Six months have passed since Belize’s Office of the Ombudsman was left without a permanent leader, and the retired former head of the institution is now publicly questioning what has caused the crippling delay in naming a successor.
Retired Major Gilbert Swazo, who previously served as Belize’s Ombudsman, is sounding the alarm over the extended vacancy, warning that the unaddressed gap undermines government accountability and leaves marginalized, vulnerable citizens without the critical oversight the institution was designed to provide. The national Ombudsman’s Office is tasked with investigating complaints of maladministration, protecting human rights, and holding public bodies accountable to the public it serves, making a permanent leadership vacancy a critical vulnerability for the country’s governance framework.
In response to public calls for clarity, the Government of Belize has framed the delay as a necessary side effect of an ongoing institutional overhaul: the transformation of the existing Ombudsman’s Office into a formal National Human Rights Institution. This planned reform is backed by 400,000 euros in international funding earmarked to support the transition and expansion of the institution’s human rights mandate.

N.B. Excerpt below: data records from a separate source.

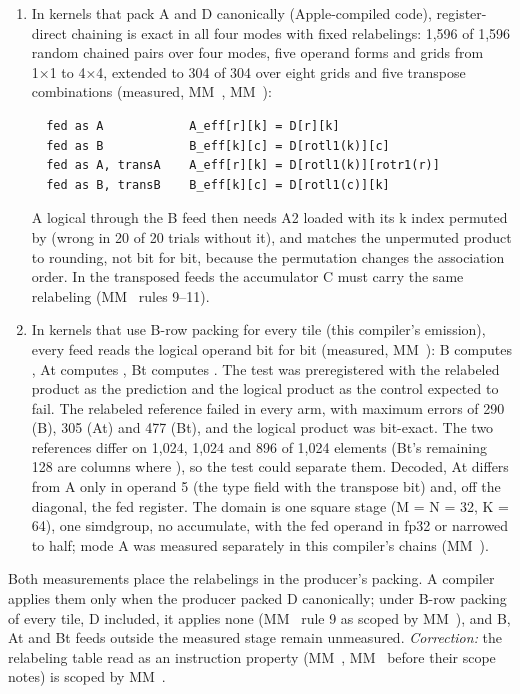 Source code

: \begin{enumerate}
\def\labelenumi{\arabic{enumi}.}
\item In kernels that pack A and D canonically (Apple-compiled  code), register-direct chaining is
  exact in all four modes with fixed relabelings: 1,596 of 1,596 random chained pairs over four modes, five operand
  forms and grids from 1×1 to 4×4, extended to 304 of 304 over eight grids and five transpose combinations (measured,
  MM~, MM~):

  \begin{lstlisting}
  fed as A            A_eff[r][k] = D[r][k]
  fed as B            B_eff[k][c] = D[rotl1(k)][c]
  fed as A, transA    A_eff[r][k] = D[rotl1(k)][rotr1(r)]
  fed as B, transB    B_eff[k][c] = D[rotl1(c)][k]
  \end{lstlisting}

  A logical  through the B feed then needs A2 loaded with its k index permuted by  (wrong in 20 of 20
  trials without it), and matches the unpermuted product to rounding, not bit for bit, because the permutation changes
  the association order. In the transposed feeds the accumulator C must carry the same relabeling (MM~ rules 9–11).
\item In kernels that use B-row packing for every tile (this compiler's  emission), every feed reads the
  logical operand bit for bit (measured, MM~): B computes , At computes , Bt computes
  . The test was preregistered with the relabeled product as the prediction and the logical
  product as the control expected to fail. The relabeled reference failed in every arm, with maximum errors of 290 (B), 305 (At) and 477 (Bt), and the logical product was bit-exact. The two references differ on
  1,024, 1,024 and 896 of 1,024 elements (Bt's remaining 128 are columns where ), so the test could
  separate them. Decoded, At differs from A only in operand 5 (the type field with the transpose bit) and, off the
  diagonal, the fed register. The domain is one square stage (M = N = 32, K = 64), one simdgroup, no accumulate, with
  the fed operand in fp32 or narrowed to half; mode A was measured separately in this compiler's chains (MM~).
\end{enumerate}

Both measurements place the relabelings in the producer's packing. A compiler applies them only when the producer packed D
canonically; under B-row packing of every tile, D included, it applies none (MM~ rule 9 as scoped by MM~),
and B, At and Bt feeds outside the measured stage remain unmeasured. \emph{Correction:} the relabeling table read as an instruction property (MM~,
MM~ before their scope notes) is scoped by MM~.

But Swazo argues that the government’s justification falls flat. The core problem, he emphasizes, is that the entire reform project cannot credibly move forward without the very leader who is meant to oversee the transition, serve as custodian of the new institution, and protect the human rights of Belize’s population. In his remarks, Swazo questioned the logic of advancing a project designed to strengthen the national human rights body without putting the key leadership in place first.
“The question is, if it is then that the Office of the Ombudsman will be the beneficiary on behalf of the government of Belize who made that declaration, then in my humble view, what is the purpose of ensuing or continuing such a project without the key stakeholder for and on behalf of the country or who will be the custodian of such a project?” Swazo told reporters.
He added that without a sitting Ombudsman at the helm, the transformation process lacks direction, and the Belizeans who stand to gain the most from the strengthened institution—particularly vulnerable groups across the country—are being left without the protections they are owed. The public questioning from the former Ombudsman has renewed pressure on the Belizean government to move forward with the appointment process, amid growing concerns that the delay is eroding public trust in both the reform effort and the country’s governance accountability systems.